### The task
In the records below, pick out all lines containing the word "произведение".
___ Supplied material
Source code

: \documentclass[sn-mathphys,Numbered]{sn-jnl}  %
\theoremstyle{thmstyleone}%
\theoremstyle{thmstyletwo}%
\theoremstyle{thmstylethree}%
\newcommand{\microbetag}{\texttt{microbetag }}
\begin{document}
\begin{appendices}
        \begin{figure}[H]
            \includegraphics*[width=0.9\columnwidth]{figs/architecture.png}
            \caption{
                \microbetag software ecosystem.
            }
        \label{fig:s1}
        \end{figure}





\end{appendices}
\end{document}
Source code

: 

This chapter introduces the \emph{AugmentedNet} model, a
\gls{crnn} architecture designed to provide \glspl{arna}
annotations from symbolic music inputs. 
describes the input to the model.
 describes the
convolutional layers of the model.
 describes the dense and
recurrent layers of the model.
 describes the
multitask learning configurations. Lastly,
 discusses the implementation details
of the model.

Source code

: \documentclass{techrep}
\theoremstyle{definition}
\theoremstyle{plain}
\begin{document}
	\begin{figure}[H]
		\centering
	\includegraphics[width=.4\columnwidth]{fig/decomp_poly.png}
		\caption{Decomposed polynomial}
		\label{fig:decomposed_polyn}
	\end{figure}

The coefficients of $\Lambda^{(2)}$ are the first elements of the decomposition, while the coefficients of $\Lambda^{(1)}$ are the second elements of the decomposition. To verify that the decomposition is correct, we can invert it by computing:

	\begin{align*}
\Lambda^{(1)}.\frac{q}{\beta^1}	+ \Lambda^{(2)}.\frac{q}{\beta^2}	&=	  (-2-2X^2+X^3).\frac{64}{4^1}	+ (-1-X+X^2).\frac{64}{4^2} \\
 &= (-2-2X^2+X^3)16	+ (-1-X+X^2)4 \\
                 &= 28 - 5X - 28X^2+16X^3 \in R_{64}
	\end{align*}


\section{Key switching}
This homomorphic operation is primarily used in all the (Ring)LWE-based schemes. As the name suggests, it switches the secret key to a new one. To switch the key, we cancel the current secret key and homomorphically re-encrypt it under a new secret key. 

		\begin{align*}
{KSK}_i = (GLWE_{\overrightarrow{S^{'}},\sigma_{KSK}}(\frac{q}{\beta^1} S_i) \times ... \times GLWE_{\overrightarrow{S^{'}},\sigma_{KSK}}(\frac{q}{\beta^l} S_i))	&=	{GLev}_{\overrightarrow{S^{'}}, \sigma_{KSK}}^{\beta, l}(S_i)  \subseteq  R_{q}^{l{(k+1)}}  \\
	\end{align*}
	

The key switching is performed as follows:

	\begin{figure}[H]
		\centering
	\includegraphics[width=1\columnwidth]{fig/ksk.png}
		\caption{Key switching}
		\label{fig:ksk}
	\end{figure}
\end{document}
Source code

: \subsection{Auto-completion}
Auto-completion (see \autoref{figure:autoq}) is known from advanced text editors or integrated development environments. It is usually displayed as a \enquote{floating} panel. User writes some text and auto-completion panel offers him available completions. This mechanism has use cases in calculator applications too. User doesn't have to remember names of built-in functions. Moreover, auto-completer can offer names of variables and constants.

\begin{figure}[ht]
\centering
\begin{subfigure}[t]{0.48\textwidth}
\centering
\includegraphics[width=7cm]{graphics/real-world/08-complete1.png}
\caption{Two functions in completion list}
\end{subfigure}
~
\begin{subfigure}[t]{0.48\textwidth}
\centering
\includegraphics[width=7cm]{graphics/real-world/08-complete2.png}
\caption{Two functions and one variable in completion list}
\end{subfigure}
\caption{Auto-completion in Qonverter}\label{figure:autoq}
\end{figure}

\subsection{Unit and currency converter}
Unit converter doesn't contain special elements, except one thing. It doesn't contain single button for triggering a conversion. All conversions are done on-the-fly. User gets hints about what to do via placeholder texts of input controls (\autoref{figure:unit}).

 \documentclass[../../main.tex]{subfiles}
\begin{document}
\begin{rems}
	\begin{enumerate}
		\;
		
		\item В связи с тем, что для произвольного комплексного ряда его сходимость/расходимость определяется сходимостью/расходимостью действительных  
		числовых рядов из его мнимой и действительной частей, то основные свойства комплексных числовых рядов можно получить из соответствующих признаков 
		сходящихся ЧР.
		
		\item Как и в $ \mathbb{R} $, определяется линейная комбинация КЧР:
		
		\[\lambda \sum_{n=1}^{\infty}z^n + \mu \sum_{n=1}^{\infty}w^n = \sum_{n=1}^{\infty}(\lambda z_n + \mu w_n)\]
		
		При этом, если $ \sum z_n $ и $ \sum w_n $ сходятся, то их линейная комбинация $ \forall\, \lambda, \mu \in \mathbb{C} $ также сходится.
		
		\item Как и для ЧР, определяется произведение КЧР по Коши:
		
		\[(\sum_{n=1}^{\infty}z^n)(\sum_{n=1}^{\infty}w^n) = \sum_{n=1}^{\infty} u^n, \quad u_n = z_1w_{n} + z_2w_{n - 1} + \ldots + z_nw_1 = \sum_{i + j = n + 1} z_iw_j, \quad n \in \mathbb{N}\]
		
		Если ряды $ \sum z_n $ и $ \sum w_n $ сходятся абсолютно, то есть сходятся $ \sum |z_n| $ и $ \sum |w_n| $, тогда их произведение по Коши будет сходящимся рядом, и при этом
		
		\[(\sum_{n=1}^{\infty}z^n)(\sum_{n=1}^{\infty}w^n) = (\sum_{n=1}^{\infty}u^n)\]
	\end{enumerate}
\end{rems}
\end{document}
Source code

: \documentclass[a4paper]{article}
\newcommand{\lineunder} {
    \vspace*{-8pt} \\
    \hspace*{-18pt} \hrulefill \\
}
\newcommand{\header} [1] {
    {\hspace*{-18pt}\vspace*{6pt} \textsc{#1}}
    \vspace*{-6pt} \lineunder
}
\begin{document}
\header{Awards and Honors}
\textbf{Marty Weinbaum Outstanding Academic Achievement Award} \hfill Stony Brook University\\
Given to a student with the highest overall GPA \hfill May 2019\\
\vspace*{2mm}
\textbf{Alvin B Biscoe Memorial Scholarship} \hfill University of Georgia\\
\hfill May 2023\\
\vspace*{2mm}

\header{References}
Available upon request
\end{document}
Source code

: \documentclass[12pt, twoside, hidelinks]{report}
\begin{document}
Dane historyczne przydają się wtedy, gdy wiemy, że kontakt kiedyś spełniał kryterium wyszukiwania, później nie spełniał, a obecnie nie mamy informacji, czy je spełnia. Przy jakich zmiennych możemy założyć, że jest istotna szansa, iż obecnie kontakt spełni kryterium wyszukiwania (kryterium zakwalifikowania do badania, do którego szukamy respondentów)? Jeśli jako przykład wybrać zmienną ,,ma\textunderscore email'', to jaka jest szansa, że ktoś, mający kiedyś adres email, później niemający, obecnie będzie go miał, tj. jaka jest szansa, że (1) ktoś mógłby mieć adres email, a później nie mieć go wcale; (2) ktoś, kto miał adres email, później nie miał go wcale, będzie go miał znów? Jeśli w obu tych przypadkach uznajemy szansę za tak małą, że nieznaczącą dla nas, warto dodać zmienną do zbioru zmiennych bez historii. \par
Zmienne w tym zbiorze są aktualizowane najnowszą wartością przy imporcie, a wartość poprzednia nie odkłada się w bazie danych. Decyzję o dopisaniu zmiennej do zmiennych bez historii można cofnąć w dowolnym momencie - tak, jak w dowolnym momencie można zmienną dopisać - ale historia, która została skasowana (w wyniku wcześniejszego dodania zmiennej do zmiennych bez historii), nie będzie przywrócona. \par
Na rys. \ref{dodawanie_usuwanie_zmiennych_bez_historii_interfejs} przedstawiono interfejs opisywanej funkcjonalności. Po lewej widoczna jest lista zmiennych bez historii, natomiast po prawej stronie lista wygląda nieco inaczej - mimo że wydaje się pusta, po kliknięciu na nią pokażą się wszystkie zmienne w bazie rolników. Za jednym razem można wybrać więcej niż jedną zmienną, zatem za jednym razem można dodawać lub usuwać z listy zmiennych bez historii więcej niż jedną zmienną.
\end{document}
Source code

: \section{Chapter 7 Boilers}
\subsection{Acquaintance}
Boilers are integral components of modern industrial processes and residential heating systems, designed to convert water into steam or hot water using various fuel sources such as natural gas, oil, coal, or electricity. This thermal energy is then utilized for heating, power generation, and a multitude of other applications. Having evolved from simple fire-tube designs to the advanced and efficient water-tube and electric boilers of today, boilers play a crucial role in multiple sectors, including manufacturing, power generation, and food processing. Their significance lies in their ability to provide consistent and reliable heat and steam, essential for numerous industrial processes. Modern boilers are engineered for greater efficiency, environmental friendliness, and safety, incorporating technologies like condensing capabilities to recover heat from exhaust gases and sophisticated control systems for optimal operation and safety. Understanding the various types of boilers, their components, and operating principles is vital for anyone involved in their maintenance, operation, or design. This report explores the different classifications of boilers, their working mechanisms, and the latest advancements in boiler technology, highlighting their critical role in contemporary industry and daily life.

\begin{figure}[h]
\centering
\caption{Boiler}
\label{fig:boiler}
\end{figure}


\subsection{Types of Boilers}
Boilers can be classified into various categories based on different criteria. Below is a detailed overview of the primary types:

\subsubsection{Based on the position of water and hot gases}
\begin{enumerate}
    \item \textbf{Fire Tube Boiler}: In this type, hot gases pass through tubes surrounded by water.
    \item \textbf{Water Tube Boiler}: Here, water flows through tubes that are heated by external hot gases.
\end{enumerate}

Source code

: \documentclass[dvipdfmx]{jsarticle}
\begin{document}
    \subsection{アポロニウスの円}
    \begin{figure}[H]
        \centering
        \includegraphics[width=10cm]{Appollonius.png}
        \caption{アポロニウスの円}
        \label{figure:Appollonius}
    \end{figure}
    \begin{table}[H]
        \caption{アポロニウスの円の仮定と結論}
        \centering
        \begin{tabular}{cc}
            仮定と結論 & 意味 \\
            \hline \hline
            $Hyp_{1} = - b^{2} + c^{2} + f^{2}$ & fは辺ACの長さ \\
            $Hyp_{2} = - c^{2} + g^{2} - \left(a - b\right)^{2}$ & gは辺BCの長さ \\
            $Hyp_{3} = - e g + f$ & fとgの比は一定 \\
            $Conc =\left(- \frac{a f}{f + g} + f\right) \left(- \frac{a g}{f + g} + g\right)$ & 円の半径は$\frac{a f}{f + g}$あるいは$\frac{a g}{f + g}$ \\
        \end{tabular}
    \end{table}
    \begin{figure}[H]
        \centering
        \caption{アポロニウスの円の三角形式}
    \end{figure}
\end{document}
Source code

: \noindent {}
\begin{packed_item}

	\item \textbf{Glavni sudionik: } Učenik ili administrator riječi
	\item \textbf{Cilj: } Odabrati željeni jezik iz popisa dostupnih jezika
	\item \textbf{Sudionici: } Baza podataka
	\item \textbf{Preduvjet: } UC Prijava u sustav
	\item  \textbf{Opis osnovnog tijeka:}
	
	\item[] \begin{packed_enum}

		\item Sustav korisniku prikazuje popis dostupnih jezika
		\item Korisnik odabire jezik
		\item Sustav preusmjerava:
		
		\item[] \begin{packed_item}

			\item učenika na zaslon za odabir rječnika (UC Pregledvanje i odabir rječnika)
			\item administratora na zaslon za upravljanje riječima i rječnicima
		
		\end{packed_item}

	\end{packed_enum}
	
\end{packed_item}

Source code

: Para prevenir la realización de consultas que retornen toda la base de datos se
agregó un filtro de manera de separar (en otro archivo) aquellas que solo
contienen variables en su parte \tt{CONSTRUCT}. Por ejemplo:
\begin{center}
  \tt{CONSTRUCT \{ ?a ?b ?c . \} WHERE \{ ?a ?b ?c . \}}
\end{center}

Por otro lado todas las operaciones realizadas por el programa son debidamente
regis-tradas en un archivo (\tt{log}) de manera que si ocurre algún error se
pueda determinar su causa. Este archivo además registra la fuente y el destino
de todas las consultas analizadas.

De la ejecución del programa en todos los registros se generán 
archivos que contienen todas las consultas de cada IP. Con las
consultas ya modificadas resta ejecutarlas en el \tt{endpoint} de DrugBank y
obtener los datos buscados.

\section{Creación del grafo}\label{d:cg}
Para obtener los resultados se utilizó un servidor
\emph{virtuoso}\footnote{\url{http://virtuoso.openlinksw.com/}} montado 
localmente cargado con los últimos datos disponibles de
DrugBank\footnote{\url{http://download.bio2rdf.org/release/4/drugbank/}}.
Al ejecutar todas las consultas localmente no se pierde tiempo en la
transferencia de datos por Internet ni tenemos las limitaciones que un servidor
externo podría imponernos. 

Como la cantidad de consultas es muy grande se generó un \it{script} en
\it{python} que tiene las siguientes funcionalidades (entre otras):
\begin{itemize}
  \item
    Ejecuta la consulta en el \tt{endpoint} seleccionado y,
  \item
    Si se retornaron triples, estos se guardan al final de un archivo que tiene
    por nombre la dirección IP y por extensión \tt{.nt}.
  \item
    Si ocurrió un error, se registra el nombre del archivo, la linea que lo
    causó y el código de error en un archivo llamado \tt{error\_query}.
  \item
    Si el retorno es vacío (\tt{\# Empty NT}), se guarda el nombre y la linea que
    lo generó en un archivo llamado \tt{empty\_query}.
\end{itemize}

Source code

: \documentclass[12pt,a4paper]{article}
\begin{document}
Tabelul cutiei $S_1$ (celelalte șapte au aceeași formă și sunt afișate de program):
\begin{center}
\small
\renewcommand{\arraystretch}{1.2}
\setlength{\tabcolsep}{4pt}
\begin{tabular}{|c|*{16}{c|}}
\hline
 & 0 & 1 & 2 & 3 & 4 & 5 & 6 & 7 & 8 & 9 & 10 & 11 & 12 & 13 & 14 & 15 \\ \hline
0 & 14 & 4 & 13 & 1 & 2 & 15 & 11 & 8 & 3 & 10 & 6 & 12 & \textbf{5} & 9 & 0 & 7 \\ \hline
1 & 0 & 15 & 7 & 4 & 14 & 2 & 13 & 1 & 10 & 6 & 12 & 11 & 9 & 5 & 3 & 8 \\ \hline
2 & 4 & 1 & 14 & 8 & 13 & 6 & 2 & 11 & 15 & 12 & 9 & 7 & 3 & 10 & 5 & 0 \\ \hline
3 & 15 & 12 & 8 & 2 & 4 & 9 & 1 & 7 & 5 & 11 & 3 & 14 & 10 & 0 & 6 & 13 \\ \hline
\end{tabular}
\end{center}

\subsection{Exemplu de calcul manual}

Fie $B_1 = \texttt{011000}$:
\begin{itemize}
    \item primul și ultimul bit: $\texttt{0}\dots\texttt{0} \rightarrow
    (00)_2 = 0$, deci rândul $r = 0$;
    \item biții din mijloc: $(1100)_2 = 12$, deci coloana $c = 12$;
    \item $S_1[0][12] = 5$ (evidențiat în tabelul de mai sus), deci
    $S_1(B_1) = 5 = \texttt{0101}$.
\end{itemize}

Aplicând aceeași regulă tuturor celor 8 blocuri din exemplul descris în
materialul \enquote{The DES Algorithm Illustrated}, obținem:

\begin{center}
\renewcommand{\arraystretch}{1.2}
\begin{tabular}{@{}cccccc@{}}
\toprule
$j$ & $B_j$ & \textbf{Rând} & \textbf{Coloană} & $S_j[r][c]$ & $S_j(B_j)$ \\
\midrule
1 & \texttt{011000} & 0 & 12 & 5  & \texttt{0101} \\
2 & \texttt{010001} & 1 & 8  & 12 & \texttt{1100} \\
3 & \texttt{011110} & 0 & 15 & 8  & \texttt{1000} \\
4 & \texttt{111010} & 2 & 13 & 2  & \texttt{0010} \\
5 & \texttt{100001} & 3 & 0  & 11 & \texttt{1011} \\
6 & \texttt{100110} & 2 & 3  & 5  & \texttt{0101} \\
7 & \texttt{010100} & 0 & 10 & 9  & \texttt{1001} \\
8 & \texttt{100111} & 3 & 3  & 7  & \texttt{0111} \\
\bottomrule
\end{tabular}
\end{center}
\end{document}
______
### Finished task
		\item Как и для ЧР, определяется произведение КЧР по Коши:
		Если ряды $ \sum z_n $ и $ \sum w_n $ сходятся абсолютно, то есть сходятся $ \sum |z_n| $ и $ \sum |w_n| $, тогда их произведение по Коши будет сходящимся рядом, и при этом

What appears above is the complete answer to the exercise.